Comment savoir si on peut faire plusieurs contre-visite

La contre-visite médicale est une procédure méconnue qui soulève pourtant de nombreuses questions pratiques. Savoir comment savoir si on peut faire plusieurs contre-visite dépend d’un ensemble de règles juridiques et médicales qu’il est indispensable de maîtriser avant d’engager toute démarche. Entre les délais à respecter, les conditions d’admissibilité et les droits de l’assuré, le cadre légal peut sembler opaque. Les ressources disponibles sur le site officiel d’un cabinet spécialisé permettent d’obtenir des éclairages concrets sur ces situations. Que vous soyez salarié en arrêt maladie ou employeur souhaitant vérifier la légitimité d’une absence, comprendre les règles applicables est la première étape pour agir efficacement et dans le respect du droit.

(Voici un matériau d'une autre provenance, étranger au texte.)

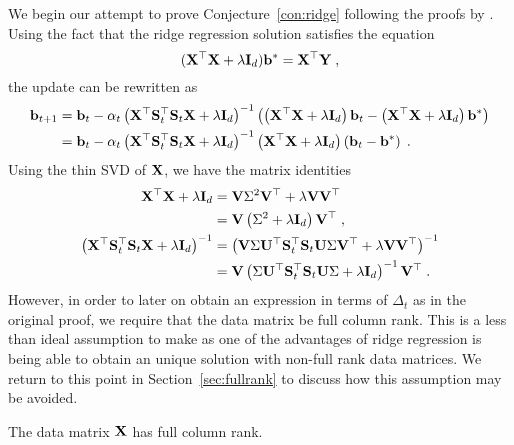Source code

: We begin our attempt to prove Conjecture~\ref{con:ridge} following the proofs by \citet{Lacotte:2020}. Using the fact that the ridge regression solution satisfies the equation
\[
(\mathbf{X}^\top\mathbf{X} + \lambda\mathbf{I}_d)\mathbf{b}^* = \mathbf{X}^\top\mathbf{Y} \;,
\]
the update can be rewritten as
\begin{align*}
\mathbf{b}_{t+1} &= \mathbf{b}_t - \alpha_t\left(\mathbf{X}^\top\mathbf{S}_t^\top\mathbf{S}_t\mathbf{X} + \lambda\mathbf{I}_d\right)^{-1}\left(\left(\mathbf{X}^\top\mathbf{X}+\lambda\mathbf{I}_d\right)\mathbf{b}_t-\left(\mathbf{X}^\top\mathbf{X}+\lambda\mathbf{I}_d\right)\mathbf{b}^*\right) \\
&= \mathbf{b}_t - \alpha_t\left(\mathbf{X}^\top\mathbf{S}_t^\top\mathbf{S}_t\mathbf{X} + \lambda\mathbf{I}_d\right)^{-1}\left(\mathbf{X}^\top\mathbf{X}+\lambda\mathbf{I}_d\right)\left(\mathbf{b}_t-\mathbf{b}^*\right) \;.
\end{align*}
Using the thin SVD of $\mathbf{X}$, we have the matrix identities
\begin{align*}
\mathbf{X}^\top\mathbf{X}+\lambda\mathbf{I}_d &= \mathbf{V}\Sigma^2\mathbf{V}^\top + \lambda \mathbf{V}\mathbf{V}^\top \\
&= \mathbf{V}\left(\Sigma^2+ \lambda\mathbf{I}_d\right)\mathbf{V}^\top \;, \\
\left(\mathbf{X}^\top\mathbf{S}_t^\top\mathbf{S}_t\mathbf{X} + \lambda\mathbf{I}_d\right)^{-1} &= \left(\mathbf{V}\Sigma\mathbf{U}^\top\mathbf{S}_t^\top\mathbf{S}_t\mathbf{U}\Sigma\mathbf{V}^\top + \lambda\mathbf{V}\mathbf{V}^\top\right)^{-1} \\
&= \mathbf{V}\left(\Sigma\mathbf{U}^\top\mathbf{S}_t^\top\mathbf{S}_t\mathbf{U}\Sigma + \lambda\mathbf{I}_d\right)^{-1}\mathbf{V}^\top \;.
\end{align*}
However, in order to later on obtain an expression in terms of $\Delta_t$ as in the original proof, we require that the data matrix be full column rank. This is a less than ideal assumption to make as one of the advantages of ridge regression is being able to obtain an unique solution with non-full rank data matrices. We return to this point in Section~\ref{sec:fullrank} to discuss how this assumption may be avoided.

\begin{assumption} \label{asp:rank}
The data matrix $\mathbf{X}$ has full column rank.
\end{assumption}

La contre-visite médicale : définition et cadre juridique

La contre-visite médicale est la procédure par laquelle un employeur mandate un médecin indépendant pour contrôler la réalité et la justification d’un arrêt de travail d’un salarié. Elle se distingue du contrôle effectué par l’Assurance maladie, qui relève d’une logique administrative distincte. La contre-visite patronale vise à vérifier que l’état de santé du salarié justifie bien son absence au poste de travail.

Le cadre légal de cette procédure repose sur l’article L.1226-1 du Code du travail et sur les dispositions conventionnelles applicables dans chaque secteur. Depuis les évolutions législatives de 2023, les règles encadrant cette pratique ont été précisées, notamment en ce qui concerne les modalités d’intervention du médecin mandaté et les droits du salarié contrôlé. Le médecin mandaté doit être inscrit au tableau de l’Ordre des médecins et intervenir dans le respect du secret médical.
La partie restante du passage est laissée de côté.